Anggota DPR dari fraksi PDIP ini juga mengingatkan terkait ungkapan presiden Jokowi yang pernah mengatakan "Selama ini kita telah memunggungi laut", menurutnya tentu harus dengan tegas bahwa Indonesia siap menghadapi laut untuk mensejahterakan rakyatnya.
"Pembenahan pengelolaan sumber daya perikanan tangkap sudah dimulai oleh Menteri Kelautan dan Perikanan RI, Susi Pudjiastuti dengan concern melakukan pemberantasan Illegal, Unreported, dan Unregulated (IUU) fishing, melalui berbagai macam paket Permen-Permennya," jelasnya.
Akibatnya, lanjut Ono, dunia perikanan tangkap pun dibuat ramai dan kisruh, ditandai dengan berhenti operasinya kapal-kapal asing dan eks asing, demo nelayan tentang pelarangan alat tangkap jenis Pukat, pelarangan penangkapan Kepiting, Rajungan dan Lobster, dan pembakaran atau pengebomam kapal yang ditangkap, serta penutupan dan PHK karyawan pada UPI (Unit Pengolahan Ikan) yang berpotensi menimbulkan pengangguran dan kemiskinan baru pada nelayan.

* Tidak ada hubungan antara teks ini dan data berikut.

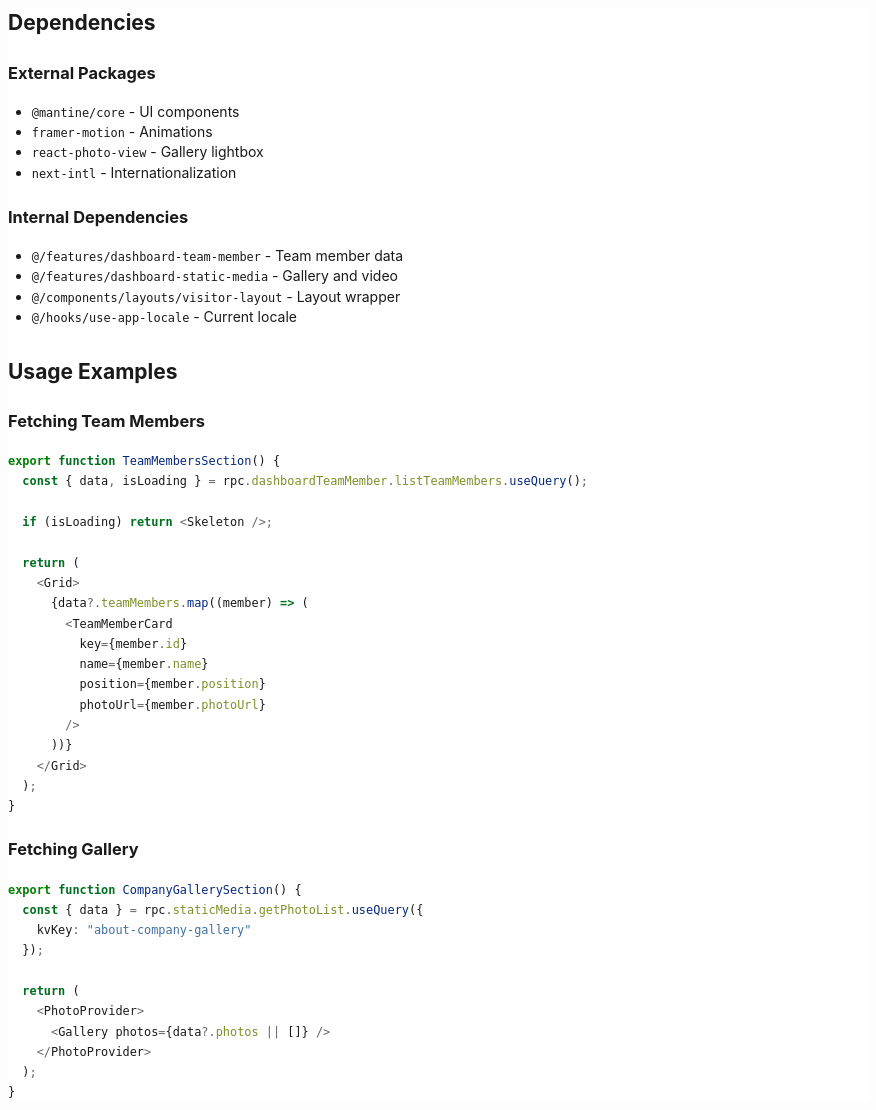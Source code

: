 ## Dependencies

### External Packages
- `@mantine/core` - UI components
- `framer-motion` - Animations
- `react-photo-view` - Gallery lightbox
- `next-intl` - Internationalization

### Internal Dependencies
- `@/features/dashboard-team-member` - Team member data
- `@/features/dashboard-static-media` - Gallery and video
- `@/components/layouts/visitor-layout` - Layout wrapper
- `@/hooks/use-app-locale` - Current locale

## Usage Examples

### Fetching Team Members

```typescript
export function TeamMembersSection() {
  const { data, isLoading } = rpc.dashboardTeamMember.listTeamMembers.useQuery();
  
  if (isLoading) return <Skeleton />;
  
  return (
    <Grid>
      {data?.teamMembers.map((member) => (
        <TeamMemberCard
          key={member.id}
          name={member.name}
          position={member.position}
          photoUrl={member.photoUrl}
        />
      ))}
    </Grid>
  );
}
```

### Fetching Gallery

```typescript
export function CompanyGallerySection() {
  const { data } = rpc.staticMedia.getPhotoList.useQuery({
    kvKey: "about-company-gallery"
  });
  
  return (
    <PhotoProvider>
      <Gallery photos={data?.photos || []} />
    </PhotoProvider>
  );
}
```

"Di saat pemberantasan IUU Fishing mendapatkan apresiasi rakyat Indonesia, tidak demikian yang dirasakan oleh pelaku usaha di bidang kelautan dan perikanan. Nelayan, Pembudidaya Ikan dan Petambak Garam masih menghadapi masalah yang mendasar yang belum pernah terselesaikan," ungkapnya.
Ono mencontohkan, seperti halnya sarana pelabuhan dan TPI, akses pasar dan modal, kepastian usaha dan ekonomi biaya tinggi, serbuan ikan impor, kelembagaan, konflik wilayah tangkap, perlindungan keamanan dan jaminan sosial atau kecelakaan, hubungan kerja antara pengusaha atau pemilik kapal dengan nelayan ABK, kepemilikan lahan budidaya dan garam, kurangnya koordinasi antara pemerintah pusat dan daerah.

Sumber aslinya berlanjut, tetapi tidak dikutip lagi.